**Problem to solve:** Each line must appear in the answer exactly as it does in the data.

------------------------------------------------------------------------

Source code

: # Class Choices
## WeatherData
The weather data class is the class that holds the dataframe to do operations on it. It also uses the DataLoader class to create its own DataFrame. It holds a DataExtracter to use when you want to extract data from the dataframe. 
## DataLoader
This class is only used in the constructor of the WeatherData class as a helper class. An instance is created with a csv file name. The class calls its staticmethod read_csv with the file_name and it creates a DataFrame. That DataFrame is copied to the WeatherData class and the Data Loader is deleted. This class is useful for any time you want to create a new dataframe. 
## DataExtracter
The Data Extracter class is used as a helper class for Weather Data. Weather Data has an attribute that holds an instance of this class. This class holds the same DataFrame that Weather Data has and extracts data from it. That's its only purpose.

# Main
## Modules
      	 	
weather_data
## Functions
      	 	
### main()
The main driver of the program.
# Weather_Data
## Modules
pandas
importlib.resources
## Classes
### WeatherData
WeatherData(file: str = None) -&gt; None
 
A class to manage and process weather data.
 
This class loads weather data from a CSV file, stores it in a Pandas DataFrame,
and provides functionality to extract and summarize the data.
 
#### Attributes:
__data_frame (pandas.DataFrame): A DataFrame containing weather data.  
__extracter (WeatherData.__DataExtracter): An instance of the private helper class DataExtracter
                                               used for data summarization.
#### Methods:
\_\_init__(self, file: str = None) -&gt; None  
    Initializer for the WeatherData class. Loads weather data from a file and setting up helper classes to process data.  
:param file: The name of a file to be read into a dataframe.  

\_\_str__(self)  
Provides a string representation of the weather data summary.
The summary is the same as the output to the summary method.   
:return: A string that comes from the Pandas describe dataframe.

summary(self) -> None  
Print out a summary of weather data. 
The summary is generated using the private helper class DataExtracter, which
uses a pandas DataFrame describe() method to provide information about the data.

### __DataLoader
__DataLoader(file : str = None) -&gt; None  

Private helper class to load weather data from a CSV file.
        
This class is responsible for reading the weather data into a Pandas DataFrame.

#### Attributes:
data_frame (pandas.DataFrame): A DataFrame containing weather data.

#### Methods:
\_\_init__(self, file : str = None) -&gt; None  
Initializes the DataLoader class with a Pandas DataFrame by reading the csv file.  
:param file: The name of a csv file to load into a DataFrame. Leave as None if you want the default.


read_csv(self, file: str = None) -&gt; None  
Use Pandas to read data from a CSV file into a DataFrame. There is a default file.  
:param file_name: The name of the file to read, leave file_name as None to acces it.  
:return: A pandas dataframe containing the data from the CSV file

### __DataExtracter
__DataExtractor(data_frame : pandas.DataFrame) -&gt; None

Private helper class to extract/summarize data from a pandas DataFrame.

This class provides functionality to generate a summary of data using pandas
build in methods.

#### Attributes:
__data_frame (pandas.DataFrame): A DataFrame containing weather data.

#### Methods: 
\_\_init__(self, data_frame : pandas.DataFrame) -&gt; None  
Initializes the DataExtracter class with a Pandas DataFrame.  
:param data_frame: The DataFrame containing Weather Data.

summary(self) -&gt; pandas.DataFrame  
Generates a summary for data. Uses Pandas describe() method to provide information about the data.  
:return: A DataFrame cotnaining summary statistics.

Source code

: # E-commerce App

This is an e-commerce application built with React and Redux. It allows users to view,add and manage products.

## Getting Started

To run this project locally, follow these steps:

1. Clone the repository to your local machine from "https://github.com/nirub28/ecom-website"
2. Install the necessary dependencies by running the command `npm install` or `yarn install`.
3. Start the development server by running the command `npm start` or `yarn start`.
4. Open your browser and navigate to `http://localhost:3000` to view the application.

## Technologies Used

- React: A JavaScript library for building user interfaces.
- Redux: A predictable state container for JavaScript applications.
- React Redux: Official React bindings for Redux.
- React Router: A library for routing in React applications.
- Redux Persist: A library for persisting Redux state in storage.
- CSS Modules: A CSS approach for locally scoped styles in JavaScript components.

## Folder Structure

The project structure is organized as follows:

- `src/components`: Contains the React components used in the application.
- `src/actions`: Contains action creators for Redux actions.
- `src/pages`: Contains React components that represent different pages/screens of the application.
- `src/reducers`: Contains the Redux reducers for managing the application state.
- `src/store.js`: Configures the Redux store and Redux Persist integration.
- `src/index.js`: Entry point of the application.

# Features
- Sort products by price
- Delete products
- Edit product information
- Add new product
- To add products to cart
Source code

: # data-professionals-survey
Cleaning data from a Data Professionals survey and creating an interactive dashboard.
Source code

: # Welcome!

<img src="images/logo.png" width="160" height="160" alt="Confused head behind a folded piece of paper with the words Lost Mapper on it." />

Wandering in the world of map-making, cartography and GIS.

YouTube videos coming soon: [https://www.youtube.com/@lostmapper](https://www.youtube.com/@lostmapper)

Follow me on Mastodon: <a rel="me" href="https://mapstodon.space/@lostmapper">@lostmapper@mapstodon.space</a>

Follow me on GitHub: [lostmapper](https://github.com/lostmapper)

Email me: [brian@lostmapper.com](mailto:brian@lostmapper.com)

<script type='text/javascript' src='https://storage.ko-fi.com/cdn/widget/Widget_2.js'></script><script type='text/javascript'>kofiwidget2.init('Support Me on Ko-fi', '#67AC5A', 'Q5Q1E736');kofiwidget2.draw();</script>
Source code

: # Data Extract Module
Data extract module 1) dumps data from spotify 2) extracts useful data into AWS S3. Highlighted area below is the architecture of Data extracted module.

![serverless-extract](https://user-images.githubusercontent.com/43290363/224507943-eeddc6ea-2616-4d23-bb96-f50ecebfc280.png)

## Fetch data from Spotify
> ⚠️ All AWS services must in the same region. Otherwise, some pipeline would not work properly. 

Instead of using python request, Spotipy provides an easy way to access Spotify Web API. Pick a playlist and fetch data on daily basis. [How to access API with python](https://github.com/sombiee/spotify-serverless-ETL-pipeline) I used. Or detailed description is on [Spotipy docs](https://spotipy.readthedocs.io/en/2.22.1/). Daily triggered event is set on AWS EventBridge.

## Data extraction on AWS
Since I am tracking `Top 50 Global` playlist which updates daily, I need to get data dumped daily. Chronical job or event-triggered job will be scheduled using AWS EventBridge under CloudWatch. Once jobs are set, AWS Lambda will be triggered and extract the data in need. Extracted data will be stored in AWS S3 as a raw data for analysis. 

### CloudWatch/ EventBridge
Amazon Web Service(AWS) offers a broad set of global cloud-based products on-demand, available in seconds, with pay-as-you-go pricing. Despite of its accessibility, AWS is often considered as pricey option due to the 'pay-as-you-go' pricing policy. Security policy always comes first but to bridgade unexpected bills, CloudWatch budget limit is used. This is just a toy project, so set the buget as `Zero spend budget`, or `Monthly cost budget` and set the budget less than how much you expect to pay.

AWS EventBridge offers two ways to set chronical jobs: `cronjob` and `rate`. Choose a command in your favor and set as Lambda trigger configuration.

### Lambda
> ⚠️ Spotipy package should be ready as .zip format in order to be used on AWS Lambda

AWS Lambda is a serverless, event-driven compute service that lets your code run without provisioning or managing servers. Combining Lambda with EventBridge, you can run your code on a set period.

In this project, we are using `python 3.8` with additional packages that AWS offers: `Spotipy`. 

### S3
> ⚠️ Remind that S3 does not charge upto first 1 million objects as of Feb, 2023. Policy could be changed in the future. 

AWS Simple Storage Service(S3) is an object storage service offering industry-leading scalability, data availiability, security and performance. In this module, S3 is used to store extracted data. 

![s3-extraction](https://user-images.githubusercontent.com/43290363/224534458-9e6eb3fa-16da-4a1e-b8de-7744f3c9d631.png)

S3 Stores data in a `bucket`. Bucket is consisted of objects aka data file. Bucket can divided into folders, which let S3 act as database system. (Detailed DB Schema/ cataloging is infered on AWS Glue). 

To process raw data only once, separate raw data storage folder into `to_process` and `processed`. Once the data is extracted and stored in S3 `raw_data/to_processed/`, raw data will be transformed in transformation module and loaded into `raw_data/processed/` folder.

------------------------------------------------------------------------

**Output:**
Source code

: # Class Choices
## WeatherData
The weather data class is the class that holds the dataframe to do operations on it. It also uses the DataLoader class to create its own DataFrame. It holds a DataExtracter to use when you want to extract data from the dataframe. 
## DataLoader
This class is only used in the constructor of the WeatherData class as a helper class. An instance is created with a csv file name. The class calls its staticmethod read_csv with the file_name and it creates a DataFrame. That DataFrame is copied to the WeatherData class and the Data Loader is deleted. This class is useful for any time you want to create a new dataframe. 
## DataExtracter
The Data Extracter class is used as a helper class for Weather Data. Weather Data has an attribute that holds an instance of this class. This class holds the same DataFrame that Weather Data has and extracts data from it. That's its only purpose.

# Main
## Modules
      	 	
weather_data
## Functions
      	 	
### main()
The main driver of the program.
# Weather_Data
## Modules
pandas
importlib.resources
## Classes
### WeatherData
WeatherData(file: str = None) -&gt; None
 
A class to manage and process weather data.
 
This class loads weather data from a CSV file, stores it in a Pandas DataFrame,
and provides functionality to extract and summarize the data.
 
#### Attributes:
__data_frame (pandas.DataFrame): A DataFrame containing weather data.  
__extracter (WeatherData.__DataExtracter): An instance of the private helper class DataExtracter
                                               used for data summarization.
#### Methods:
\_\_init__(self, file: str = None) -&gt; None  
    Initializer for the WeatherData class. Loads weather data from a file and setting up helper classes to process data.  
:param file: The name of a file to be read into a dataframe.  

\_\_str__(self)  
Provides a string representation of the weather data summary.
The summary is the same as the output to the summary method.   
:return: A string that comes from the Pandas describe dataframe.

summary(self) -> None  
Print out a summary of weather data. 
The summary is generated using the private helper class DataExtracter, which
uses a pandas DataFrame describe() method to provide information about the data.

### __DataLoader
__DataLoader(file : str = None) -&gt; None  

Private helper class to load weather data from a CSV file.
        
This class is responsible for reading the weather data into a Pandas DataFrame.

#### Attributes:
data_frame (pandas.DataFrame): A DataFrame containing weather data.

#### Methods:
\_\_init__(self, file : str = None) -&gt; None  
Initializes the DataLoader class with a Pandas DataFrame by reading the csv file.  
:param file: The name of a csv file to load into a DataFrame. Leave as None if you want the default.


read_csv(self, file: str = None) -&gt; None  
Use Pandas to read data from a CSV file into a DataFrame. There is a default file.  
:param file_name: The name of the file to read, leave file_name as None to acces it.  
:return: A pandas dataframe containing the data from the CSV file

### __DataExtracter
__DataExtractor(data_frame : pandas.DataFrame) -&gt; None

Private helper class to extract/summarize data from a pandas DataFrame.

This class provides functionality to generate a summary of data using pandas
build in methods.

#### Attributes:
__data_frame (pandas.DataFrame): A DataFrame containing weather data.

#### Methods: 
\_\_init__(self, data_frame : pandas.DataFrame) -&gt; None  
Initializes the DataExtracter class with a Pandas DataFrame.  
:param data_frame: The DataFrame containing Weather Data.

summary(self) -&gt; pandas.DataFrame  
Generates a summary for data. Uses Pandas describe() method to provide information about the data.  
:return: A DataFrame cotnaining summary statistics.

Source code

: # E-commerce App

This is an e-commerce application built with React and Redux. It allows users to view,add and manage products.

## Getting Started

To run this project locally, follow these steps:

1. Clone the repository to your local machine from "https://github.com/nirub28/ecom-website"
2. Install the necessary dependencies by running the command `npm install` or `yarn install`.
3. Start the development server by running the command `npm start` or `yarn start`.
4. Open your browser and navigate to `http://localhost:3000` to view the application.

## Technologies Used

- React: A JavaScript library for building user interfaces.
- Redux: A predictable state container for JavaScript applications.
- React Redux: Official React bindings for Redux.
- React Router: A library for routing in React applications.
- Redux Persist: A library for persisting Redux state in storage.
- CSS Modules: A CSS approach for locally scoped styles in JavaScript components.

## Folder Structure

The project structure is organized as follows:

- `src/components`: Contains the React components used in the application.
- `src/actions`: Contains action creators for Redux actions.
- `src/pages`: Contains React components that represent different pages/screens of the application.
- `src/reducers`: Contains the Redux reducers for managing the application state.
- `src/store.js`: Configures the Redux store and Redux Persist integration.
- `src/index.js`: Entry point of the application.

# Features
- Sort products by price
- Delete products
- Edit product information
- Add new product
- To add products to cart
Source code

: # data-professionals-survey
Cleaning data from a Data Professionals survey and creating an interactive dashboard.
Source code

: # Welcome!

<img src="images/logo.png" width="160" height="160" alt="Confused head behind a folded piece of paper with the words Lost Mapper on it." />

Wandering in the world of map-making, cartography and GIS.

YouTube videos coming soon: [https://www.youtube.com/@lostmapper](https://www.youtube.com/@lostmapper)

Follow me on Mastodon: <a rel="me" href="https://mapstodon.space/@lostmapper">@lostmapper@mapstodon.space</a>

Follow me on GitHub: [lostmapper](https://github.com/lostmapper)

Email me: [brian@lostmapper.com](mailto:brian@lostmapper.com)

<script type='text/javascript' src='https://storage.ko-fi.com/cdn/widget/Widget_2.js'></script><script type='text/javascript'>kofiwidget2.init('Support Me on Ko-fi', '#67AC5A', 'Q5Q1E736');kofiwidget2.draw();</script>
Source code

: # Data Extract Module
Data extract module 1) dumps data from spotify 2) extracts useful data into AWS S3. Highlighted area below is the architecture of Data extracted module.

![serverless-extract](https://user-images.githubusercontent.com/43290363/224507943-eeddc6ea-2616-4d23-bb96-f50ecebfc280.png)

## Fetch data from Spotify
> ⚠️ All AWS services must in the same region. Otherwise, some pipeline would not work properly. 

Instead of using python request, Spotipy provides an easy way to access Spotify Web API. Pick a playlist and fetch data on daily basis. [How to access API with python](https://github.com/sombiee/spotify-serverless-ETL-pipeline) I used. Or detailed description is on [Spotipy docs](https://spotipy.readthedocs.io/en/2.22.1/). Daily triggered event is set on AWS EventBridge.

## Data extraction on AWS
Since I am tracking `Top 50 Global` playlist which updates daily, I need to get data dumped daily. Chronical job or event-triggered job will be scheduled using AWS EventBridge under CloudWatch. Once jobs are set, AWS Lambda will be triggered and extract the data in need. Extracted data will be stored in AWS S3 as a raw data for analysis. 

### CloudWatch/ EventBridge
Amazon Web Service(AWS) offers a broad set of global cloud-based products on-demand, available in seconds, with pay-as-you-go pricing. Despite of its accessibility, AWS is often considered as pricey option due to the 'pay-as-you-go' pricing policy. Security policy always comes first but to bridgade unexpected bills, CloudWatch budget limit is used. This is just a toy project, so set the buget as `Zero spend budget`, or `Monthly cost budget` and set the budget less than how much you expect to pay.

AWS EventBridge offers two ways to set chronical jobs: `cronjob` and `rate`. Choose a command in your favor and set as Lambda trigger configuration.

### Lambda
> ⚠️ Spotipy package should be ready as .zip format in order to be used on AWS Lambda

AWS Lambda is a serverless, event-driven compute service that lets your code run without provisioning or managing servers. Combining Lambda with EventBridge, you can run your code on a set period.

In this project, we are using `python 3.8` with additional packages that AWS offers: `Spotipy`. 

### S3
> ⚠️ Remind that S3 does not charge upto first 1 million objects as of Feb, 2023. Policy could be changed in the future. 

AWS Simple Storage Service(S3) is an object storage service offering industry-leading scalability, data availiability, security and performance. In this module, S3 is used to store extracted data. 

![s3-extraction](https://user-images.githubusercontent.com/43290363/224534458-9e6eb3fa-16da-4a1e-b8de-7744f3c9d631.png)

S3 Stores data in a `bucket`. Bucket is consisted of objects aka data file. Bucket can divided into folders, which let S3 act as database system. (Detailed DB Schema/ cataloging is infered on AWS Glue). 

To process raw data only once, separate raw data storage folder into `to_process` and `processed`. Once the data is extracted and stored in S3 `raw_data/to_processed/`, raw data will be transformed in transformation module and loaded into `raw_data/processed/` folder.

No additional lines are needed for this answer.